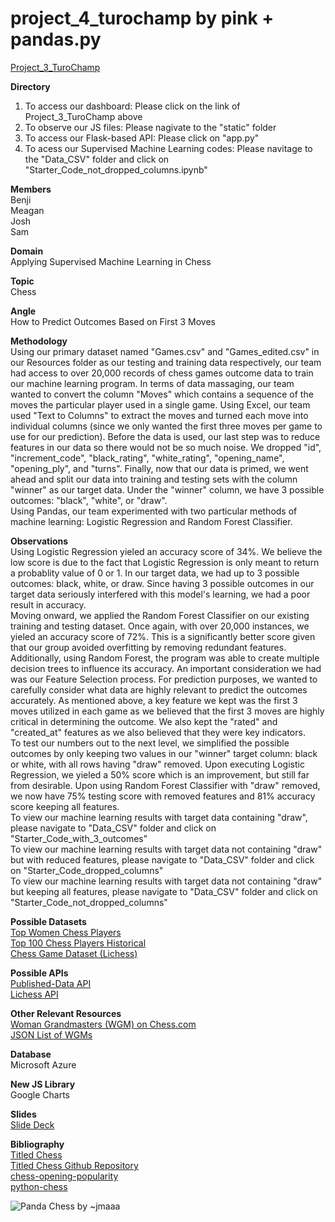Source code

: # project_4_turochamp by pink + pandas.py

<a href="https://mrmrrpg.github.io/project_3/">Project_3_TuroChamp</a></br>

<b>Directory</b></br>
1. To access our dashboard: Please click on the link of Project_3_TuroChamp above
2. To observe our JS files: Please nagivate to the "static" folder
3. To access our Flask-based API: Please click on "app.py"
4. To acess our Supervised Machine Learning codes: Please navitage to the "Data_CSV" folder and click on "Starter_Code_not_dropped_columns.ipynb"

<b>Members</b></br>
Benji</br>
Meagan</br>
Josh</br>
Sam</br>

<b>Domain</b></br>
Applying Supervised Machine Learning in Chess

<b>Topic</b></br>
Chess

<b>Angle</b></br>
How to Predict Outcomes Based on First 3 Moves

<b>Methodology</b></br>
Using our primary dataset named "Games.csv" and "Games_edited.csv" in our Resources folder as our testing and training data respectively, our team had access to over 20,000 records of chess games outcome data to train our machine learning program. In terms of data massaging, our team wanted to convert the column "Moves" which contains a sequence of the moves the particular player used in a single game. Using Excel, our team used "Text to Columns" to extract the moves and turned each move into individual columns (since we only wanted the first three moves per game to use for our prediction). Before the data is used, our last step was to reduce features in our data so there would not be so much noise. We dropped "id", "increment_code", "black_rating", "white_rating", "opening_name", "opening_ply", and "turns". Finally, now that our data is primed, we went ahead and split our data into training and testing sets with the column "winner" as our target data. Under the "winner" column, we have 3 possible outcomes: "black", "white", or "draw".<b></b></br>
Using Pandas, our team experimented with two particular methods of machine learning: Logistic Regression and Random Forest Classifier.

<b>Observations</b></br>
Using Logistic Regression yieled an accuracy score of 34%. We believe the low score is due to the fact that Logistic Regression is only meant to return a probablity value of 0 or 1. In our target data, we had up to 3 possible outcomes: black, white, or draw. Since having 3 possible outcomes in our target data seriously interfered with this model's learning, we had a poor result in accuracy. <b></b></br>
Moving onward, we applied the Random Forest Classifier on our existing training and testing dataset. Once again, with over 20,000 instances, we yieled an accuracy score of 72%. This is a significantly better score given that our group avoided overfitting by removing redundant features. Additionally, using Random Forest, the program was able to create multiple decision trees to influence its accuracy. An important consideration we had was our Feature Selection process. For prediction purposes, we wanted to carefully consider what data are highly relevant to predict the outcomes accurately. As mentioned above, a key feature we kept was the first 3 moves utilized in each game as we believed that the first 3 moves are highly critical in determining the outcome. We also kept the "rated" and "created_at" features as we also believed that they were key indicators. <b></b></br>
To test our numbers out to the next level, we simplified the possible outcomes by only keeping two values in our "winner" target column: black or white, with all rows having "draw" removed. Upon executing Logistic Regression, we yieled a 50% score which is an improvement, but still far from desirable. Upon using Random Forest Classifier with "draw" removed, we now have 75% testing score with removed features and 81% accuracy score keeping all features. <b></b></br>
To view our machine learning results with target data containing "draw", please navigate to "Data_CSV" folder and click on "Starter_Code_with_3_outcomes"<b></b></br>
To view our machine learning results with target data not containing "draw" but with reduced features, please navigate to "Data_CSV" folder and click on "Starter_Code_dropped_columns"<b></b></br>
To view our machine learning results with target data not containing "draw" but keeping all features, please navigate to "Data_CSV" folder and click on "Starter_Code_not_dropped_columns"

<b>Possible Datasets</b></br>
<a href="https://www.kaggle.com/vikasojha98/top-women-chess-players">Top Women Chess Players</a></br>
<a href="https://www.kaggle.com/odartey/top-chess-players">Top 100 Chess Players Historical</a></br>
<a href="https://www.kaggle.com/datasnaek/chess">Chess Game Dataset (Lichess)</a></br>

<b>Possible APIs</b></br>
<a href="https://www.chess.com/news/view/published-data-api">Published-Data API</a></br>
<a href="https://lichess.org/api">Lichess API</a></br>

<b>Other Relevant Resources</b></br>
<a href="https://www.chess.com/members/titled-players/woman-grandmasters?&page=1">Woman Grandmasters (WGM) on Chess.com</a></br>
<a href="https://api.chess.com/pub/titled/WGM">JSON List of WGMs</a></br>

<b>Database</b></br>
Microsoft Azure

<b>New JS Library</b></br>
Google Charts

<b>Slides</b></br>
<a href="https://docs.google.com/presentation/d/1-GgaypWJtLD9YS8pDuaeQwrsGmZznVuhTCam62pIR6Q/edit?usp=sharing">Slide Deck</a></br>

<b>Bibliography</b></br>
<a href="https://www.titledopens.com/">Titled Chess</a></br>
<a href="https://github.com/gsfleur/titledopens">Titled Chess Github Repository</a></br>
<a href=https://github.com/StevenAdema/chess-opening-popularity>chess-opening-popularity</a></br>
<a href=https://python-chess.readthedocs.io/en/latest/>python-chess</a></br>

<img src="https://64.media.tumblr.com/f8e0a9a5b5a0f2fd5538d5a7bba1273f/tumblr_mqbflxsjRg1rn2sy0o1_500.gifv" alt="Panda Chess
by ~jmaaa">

- - - - - - -

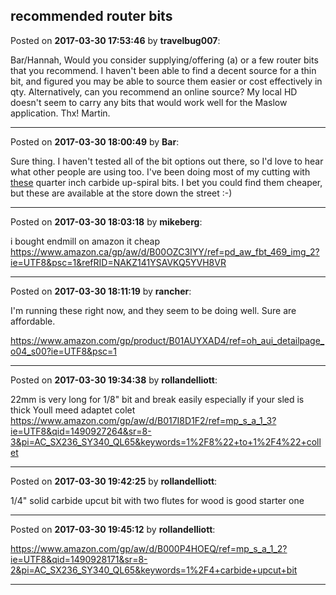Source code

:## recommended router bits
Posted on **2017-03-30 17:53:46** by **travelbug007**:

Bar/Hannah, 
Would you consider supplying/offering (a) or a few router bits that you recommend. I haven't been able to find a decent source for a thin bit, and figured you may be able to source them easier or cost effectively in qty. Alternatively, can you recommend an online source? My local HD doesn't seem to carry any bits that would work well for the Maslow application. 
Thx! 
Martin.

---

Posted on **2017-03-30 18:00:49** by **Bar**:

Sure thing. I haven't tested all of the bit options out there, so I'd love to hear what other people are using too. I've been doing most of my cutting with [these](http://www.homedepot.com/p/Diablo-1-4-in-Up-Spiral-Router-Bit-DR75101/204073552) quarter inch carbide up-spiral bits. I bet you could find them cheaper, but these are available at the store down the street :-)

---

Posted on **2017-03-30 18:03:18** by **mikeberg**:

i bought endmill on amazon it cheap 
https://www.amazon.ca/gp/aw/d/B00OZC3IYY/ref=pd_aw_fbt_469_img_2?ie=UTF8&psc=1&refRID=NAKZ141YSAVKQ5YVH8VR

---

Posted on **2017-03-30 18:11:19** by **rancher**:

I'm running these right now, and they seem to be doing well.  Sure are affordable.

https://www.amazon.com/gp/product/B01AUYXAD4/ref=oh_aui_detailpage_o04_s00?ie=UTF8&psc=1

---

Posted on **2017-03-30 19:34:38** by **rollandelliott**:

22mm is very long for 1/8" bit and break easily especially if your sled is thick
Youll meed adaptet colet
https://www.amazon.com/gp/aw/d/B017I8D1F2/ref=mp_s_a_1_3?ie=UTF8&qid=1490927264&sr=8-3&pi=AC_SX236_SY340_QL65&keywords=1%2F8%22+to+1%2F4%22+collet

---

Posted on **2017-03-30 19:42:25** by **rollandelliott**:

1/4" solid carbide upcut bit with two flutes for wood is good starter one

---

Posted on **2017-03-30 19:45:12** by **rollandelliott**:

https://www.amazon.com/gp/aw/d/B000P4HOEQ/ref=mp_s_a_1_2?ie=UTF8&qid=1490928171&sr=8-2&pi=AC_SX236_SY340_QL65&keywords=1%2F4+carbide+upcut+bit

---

- - - - - - -

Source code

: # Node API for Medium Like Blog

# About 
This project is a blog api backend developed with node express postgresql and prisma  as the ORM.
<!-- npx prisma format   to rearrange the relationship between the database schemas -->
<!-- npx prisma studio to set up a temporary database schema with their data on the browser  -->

- - - - - - -

◆ **ABOUT THIS EXERCISE**: What lines of the listing above hold "keywords"? Copy all of them.

◆ **OUTPUT OF THE EXERCISE**:
https://www.amazon.com/gp/aw/d/B017I8D1F2/ref=mp_s_a_1_3?ie=UTF8&qid=1490927264&sr=8-3&pi=AC_SX236_SY340_QL65&keywords=1%2F8%22+to+1%2F4%22+collet
https://www.amazon.com/gp/aw/d/B000P4HOEQ/ref=mp_s_a_1_2?ie=UTF8&qid=1490928171&sr=8-2&pi=AC_SX236_SY340_QL65&keywords=1%2F4+carbide+upcut+bit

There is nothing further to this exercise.